Looking at the records below, please say how many lines contain the word "learned", as a bare number.

↓

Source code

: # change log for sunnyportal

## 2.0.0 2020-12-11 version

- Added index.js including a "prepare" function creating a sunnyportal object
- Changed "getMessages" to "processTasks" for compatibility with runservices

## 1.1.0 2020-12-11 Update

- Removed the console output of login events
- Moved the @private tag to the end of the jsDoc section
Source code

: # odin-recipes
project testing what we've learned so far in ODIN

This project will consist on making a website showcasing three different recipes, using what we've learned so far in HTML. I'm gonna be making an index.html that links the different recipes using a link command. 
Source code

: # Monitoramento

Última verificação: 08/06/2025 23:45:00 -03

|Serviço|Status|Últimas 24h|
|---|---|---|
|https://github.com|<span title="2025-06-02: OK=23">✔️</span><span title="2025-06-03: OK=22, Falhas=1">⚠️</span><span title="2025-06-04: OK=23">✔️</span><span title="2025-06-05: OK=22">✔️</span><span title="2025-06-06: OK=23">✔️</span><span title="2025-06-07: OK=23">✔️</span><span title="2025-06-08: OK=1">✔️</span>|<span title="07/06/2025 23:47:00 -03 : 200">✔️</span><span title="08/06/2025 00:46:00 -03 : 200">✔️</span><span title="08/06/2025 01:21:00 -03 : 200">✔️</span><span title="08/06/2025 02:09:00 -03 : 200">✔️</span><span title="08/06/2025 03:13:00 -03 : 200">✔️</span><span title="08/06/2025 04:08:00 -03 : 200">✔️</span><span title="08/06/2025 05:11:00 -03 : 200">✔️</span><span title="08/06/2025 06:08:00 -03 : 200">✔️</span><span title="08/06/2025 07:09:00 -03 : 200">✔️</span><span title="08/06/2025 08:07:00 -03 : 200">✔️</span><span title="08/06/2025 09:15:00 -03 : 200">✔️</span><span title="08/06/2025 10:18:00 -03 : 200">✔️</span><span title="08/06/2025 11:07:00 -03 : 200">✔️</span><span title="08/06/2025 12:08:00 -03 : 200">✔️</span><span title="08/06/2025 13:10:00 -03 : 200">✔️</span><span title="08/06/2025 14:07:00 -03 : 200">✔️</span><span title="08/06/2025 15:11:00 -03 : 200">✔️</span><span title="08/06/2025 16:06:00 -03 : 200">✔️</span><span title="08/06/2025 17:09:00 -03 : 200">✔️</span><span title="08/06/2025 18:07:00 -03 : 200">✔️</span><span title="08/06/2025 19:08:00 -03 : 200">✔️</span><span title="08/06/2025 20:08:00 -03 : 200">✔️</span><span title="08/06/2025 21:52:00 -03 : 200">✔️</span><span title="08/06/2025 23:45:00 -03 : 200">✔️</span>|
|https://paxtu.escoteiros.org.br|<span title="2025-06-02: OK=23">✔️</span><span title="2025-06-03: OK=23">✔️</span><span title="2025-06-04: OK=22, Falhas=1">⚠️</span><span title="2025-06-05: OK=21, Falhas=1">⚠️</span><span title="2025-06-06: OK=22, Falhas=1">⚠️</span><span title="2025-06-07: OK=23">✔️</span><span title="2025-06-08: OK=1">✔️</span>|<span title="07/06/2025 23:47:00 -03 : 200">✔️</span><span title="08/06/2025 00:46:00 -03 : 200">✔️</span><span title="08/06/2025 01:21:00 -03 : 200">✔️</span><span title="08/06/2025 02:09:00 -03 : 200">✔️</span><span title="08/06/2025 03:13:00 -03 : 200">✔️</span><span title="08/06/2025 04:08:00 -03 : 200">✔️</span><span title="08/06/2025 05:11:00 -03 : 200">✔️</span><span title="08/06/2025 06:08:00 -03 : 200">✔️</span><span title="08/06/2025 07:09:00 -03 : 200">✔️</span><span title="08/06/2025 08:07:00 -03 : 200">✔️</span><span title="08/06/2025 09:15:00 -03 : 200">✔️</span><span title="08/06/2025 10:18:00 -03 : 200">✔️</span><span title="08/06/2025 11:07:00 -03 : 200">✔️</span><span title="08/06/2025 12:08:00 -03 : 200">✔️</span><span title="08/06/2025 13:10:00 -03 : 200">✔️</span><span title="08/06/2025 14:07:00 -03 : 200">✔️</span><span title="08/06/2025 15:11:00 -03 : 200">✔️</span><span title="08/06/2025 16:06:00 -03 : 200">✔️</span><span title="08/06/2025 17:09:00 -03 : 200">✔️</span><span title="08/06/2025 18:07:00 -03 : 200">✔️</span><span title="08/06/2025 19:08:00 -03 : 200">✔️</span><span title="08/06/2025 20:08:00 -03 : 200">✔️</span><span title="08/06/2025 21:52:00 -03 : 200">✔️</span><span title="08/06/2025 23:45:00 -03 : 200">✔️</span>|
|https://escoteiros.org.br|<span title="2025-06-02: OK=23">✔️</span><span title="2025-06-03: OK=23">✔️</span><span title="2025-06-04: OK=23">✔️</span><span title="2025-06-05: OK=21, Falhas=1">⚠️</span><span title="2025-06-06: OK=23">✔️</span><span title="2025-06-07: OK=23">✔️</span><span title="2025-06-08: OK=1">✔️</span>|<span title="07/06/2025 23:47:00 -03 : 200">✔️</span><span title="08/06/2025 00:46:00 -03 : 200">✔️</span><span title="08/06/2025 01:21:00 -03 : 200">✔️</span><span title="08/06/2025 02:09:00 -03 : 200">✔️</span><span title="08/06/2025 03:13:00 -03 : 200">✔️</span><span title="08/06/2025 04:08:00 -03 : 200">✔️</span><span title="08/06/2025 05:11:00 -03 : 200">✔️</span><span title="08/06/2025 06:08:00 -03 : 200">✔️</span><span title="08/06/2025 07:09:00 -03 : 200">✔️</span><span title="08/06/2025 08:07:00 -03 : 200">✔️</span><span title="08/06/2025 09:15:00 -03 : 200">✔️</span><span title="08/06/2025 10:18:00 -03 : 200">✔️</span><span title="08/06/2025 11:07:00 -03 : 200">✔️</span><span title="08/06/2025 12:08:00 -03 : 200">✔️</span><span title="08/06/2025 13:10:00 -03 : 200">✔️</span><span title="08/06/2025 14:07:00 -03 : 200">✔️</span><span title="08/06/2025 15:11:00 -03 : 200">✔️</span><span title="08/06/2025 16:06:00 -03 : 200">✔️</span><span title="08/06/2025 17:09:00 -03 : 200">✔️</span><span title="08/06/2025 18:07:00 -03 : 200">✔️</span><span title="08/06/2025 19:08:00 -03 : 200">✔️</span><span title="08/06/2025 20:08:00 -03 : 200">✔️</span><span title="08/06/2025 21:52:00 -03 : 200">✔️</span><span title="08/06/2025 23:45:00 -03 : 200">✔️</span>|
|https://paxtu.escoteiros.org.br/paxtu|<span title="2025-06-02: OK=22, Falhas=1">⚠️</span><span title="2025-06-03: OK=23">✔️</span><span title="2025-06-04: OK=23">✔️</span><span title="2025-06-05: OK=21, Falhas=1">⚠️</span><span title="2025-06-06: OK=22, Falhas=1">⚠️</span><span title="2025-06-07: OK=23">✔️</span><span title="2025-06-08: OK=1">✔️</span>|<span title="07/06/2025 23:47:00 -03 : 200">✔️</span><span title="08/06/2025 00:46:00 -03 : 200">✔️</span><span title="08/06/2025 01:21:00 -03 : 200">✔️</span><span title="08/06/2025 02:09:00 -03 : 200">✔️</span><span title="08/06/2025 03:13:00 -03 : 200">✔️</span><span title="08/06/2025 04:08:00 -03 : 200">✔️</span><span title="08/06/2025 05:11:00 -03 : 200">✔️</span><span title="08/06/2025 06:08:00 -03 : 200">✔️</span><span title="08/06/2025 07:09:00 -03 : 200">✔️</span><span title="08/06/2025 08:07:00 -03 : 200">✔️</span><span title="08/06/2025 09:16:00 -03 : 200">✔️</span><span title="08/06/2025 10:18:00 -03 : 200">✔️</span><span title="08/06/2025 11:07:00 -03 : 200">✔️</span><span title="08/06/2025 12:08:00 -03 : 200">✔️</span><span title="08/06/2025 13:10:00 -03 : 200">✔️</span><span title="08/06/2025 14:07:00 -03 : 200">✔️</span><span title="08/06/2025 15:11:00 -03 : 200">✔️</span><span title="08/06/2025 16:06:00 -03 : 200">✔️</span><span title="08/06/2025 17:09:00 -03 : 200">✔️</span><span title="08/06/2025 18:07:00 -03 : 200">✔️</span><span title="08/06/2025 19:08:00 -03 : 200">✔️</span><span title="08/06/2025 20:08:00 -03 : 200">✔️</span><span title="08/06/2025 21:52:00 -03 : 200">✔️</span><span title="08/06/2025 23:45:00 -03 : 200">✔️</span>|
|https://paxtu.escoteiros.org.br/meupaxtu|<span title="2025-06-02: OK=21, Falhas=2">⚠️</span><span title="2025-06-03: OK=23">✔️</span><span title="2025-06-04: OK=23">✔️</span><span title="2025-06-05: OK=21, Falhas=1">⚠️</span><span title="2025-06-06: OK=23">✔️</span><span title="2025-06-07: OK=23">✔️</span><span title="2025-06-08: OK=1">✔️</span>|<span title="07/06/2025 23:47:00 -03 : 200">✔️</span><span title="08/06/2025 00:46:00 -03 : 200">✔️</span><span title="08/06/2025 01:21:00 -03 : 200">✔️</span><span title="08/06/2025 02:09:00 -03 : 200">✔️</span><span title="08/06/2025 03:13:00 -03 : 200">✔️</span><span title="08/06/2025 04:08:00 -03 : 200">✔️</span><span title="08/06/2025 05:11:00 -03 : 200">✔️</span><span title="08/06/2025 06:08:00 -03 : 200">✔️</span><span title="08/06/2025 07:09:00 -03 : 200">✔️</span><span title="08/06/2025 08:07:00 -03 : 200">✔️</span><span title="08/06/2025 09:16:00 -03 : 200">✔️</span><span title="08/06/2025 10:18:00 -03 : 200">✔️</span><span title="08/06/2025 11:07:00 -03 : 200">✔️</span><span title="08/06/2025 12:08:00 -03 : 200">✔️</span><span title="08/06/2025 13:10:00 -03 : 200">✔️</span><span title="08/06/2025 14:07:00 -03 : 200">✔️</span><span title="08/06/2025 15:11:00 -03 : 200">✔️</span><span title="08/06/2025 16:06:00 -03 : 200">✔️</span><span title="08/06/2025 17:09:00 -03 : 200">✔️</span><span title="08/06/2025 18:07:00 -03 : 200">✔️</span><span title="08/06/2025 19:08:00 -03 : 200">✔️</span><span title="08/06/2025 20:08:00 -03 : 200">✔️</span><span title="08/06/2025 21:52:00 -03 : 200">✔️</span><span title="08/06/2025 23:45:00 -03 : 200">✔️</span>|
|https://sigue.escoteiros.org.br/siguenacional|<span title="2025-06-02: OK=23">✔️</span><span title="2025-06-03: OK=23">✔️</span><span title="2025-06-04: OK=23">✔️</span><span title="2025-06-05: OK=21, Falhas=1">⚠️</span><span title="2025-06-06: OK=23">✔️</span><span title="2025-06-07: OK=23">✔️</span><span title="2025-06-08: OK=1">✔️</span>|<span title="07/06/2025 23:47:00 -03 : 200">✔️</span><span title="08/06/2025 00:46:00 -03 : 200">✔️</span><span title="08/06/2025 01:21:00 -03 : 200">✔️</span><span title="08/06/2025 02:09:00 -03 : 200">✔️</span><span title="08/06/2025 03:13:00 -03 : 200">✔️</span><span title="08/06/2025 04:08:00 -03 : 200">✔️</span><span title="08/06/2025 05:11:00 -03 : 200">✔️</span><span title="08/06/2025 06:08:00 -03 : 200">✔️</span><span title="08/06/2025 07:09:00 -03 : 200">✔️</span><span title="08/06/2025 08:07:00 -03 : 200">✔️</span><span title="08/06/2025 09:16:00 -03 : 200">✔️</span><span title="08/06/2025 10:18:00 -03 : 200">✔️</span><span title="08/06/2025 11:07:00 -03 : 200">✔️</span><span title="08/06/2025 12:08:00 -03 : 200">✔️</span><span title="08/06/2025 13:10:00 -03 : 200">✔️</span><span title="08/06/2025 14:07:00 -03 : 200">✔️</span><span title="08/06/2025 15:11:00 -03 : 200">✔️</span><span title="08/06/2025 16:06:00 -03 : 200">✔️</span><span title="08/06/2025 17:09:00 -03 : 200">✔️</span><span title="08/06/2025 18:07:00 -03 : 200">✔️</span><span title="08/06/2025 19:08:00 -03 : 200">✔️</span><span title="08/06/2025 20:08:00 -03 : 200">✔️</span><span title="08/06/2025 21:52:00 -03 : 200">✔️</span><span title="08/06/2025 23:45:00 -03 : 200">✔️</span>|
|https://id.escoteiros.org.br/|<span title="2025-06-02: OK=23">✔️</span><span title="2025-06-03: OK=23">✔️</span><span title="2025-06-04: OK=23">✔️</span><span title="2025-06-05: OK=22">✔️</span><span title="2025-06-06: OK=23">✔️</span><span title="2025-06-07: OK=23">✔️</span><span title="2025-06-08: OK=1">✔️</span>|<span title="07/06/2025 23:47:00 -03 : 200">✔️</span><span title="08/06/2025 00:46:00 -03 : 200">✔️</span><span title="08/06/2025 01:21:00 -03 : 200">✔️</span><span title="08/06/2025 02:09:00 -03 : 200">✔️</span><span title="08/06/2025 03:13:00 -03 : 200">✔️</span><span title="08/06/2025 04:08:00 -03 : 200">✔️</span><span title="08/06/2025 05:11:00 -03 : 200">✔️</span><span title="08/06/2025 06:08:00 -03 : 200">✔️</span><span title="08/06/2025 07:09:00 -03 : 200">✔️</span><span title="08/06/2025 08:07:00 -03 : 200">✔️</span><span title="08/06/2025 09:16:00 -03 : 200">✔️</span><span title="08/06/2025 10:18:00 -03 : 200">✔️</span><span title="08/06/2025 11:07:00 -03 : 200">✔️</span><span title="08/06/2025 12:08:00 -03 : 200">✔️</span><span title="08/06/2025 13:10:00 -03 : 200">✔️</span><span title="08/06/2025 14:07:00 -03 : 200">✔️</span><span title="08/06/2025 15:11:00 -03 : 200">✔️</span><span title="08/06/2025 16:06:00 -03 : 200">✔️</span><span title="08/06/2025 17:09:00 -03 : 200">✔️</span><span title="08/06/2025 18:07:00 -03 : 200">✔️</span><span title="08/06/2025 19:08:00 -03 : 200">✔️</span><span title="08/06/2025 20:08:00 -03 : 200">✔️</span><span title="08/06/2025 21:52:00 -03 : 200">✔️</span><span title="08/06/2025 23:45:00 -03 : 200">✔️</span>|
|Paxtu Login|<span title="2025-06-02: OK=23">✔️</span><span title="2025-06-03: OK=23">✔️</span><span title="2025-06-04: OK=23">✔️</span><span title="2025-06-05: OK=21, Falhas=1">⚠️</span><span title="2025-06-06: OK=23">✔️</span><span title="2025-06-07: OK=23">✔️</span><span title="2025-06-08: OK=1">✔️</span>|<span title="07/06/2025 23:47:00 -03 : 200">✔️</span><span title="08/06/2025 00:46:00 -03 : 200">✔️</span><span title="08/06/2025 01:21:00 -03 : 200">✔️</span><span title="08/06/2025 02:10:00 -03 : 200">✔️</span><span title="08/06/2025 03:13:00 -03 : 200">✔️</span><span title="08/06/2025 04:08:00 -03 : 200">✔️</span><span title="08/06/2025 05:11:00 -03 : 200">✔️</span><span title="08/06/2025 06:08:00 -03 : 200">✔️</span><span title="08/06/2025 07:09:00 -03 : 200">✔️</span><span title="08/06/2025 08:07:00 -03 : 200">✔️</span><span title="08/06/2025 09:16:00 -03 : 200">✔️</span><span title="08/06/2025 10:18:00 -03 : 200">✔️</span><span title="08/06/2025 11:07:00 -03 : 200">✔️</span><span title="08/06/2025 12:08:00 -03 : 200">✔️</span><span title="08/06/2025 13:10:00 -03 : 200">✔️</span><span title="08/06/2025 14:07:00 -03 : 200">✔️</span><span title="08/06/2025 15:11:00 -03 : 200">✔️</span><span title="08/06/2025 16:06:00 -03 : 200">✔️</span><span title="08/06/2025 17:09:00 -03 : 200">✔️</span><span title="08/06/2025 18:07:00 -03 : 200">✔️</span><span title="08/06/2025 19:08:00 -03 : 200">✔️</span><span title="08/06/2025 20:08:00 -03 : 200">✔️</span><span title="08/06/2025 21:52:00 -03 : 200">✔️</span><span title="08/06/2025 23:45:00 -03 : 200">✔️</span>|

↑

→ **Answer for this exercise**
2